Alors que Tsahal effectue ses premières incursions sur le sol de Gaza pour y combattre les forces du Hamas, il importe plus que jamais de comprendre la réalité sociale et politique de la population gazaouie. Comprendre, avant tout, pour pouvoir distinguer ce qui ne saurait être confondu : un groupe ayant certes accédé au pouvoir par les urnes en 2005, mais qui s’y maintient depuis en opprimant la société civile, et une population dont les vies et aspirations se trouvent instrumentalisées et sacrifiées. Comprendre, cependant, exige de se pencher pour écouter ; de cet effort non consenti, on peut faire le reproche à la communauté internationale et au gouvernement israélien. Cette semaine, K. se propose de partager le projet Whispered in Gaza, des témoignages de Gazaouis recueillis et animés par le Center for Peace Communications. Dans ces vidéos, les voix ont beau être étouffées, réduites au chuchotement, les noms et visages anonymisés par peur des représailles, la parole y est limpide. S’y expriment la cause palestinienne en ce qu’elle a de plus juste, et la résistance contre son accaparement par la logique haineuse et mortifère du Hamas. Surtout, on y entend la lassitude d’une population entraînée contre son gré dans un conflit armé dont elle ne retire que mort et désolation.
L’événement bouleversant que nous traversons impose aux schémas d’interprétation les mieux rodés un moment d’arrêt qui, on pourrait l’espérer, rend possible le retour réflexif. Cette rupture tend toutefois à être de courte durée, quand elle est même tolérée. À grand renfort de contextualisations, et souvent de déni, le sens peut être restauré, la cohérence inébranlable d’une vision du monde maintenue : « Je ne suis pas étonné », s’enorgueillit alors celui qui se veut sage. Dans son texte, Ruben Honigmann nous partage au contraire un étonnement qui n’est pas près d’être résorbé : celui que lui inspire ce peuple juif qui ne cesse de s’étonner.

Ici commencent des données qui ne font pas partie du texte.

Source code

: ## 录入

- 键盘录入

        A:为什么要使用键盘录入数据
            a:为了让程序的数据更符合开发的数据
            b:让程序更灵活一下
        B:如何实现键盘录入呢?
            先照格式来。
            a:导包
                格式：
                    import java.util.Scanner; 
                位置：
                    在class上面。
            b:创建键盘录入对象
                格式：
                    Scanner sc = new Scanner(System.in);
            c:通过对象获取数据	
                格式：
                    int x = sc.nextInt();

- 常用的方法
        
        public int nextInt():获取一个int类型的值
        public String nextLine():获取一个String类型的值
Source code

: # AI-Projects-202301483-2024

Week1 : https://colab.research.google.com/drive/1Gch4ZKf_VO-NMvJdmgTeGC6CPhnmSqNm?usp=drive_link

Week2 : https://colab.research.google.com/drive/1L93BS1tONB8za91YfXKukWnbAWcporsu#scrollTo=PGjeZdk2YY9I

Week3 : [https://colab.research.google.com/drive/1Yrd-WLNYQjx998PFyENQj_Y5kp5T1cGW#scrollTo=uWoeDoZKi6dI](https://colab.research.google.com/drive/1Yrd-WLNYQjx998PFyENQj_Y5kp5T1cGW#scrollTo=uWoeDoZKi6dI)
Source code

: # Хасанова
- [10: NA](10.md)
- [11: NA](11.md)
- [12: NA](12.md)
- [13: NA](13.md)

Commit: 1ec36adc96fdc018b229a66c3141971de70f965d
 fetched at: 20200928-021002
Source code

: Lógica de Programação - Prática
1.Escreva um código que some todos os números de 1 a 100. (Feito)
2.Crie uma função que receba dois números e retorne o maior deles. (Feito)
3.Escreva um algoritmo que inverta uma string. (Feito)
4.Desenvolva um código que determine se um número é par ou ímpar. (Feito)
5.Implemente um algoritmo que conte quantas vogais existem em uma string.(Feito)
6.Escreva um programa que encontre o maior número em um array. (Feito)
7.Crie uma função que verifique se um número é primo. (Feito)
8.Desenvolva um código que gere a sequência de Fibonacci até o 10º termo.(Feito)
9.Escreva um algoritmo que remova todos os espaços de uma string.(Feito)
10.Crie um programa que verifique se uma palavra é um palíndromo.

Étonnant peuple en effet que celui qui, après tous ces millénaires, persiste à s’étonner d’être persécuté ; sa naïveté en serait presque énervante. Mais, glissant d’un étonnement à l’autre, Ruben Honigmann nous rappelle l’importance vitale qu’il y a à se laisser surprendre, à ne « jamais être repu de sens ». Que ce regard éternellement enfantin soit celui du plus vieux peuple du monde ne le démentira pas.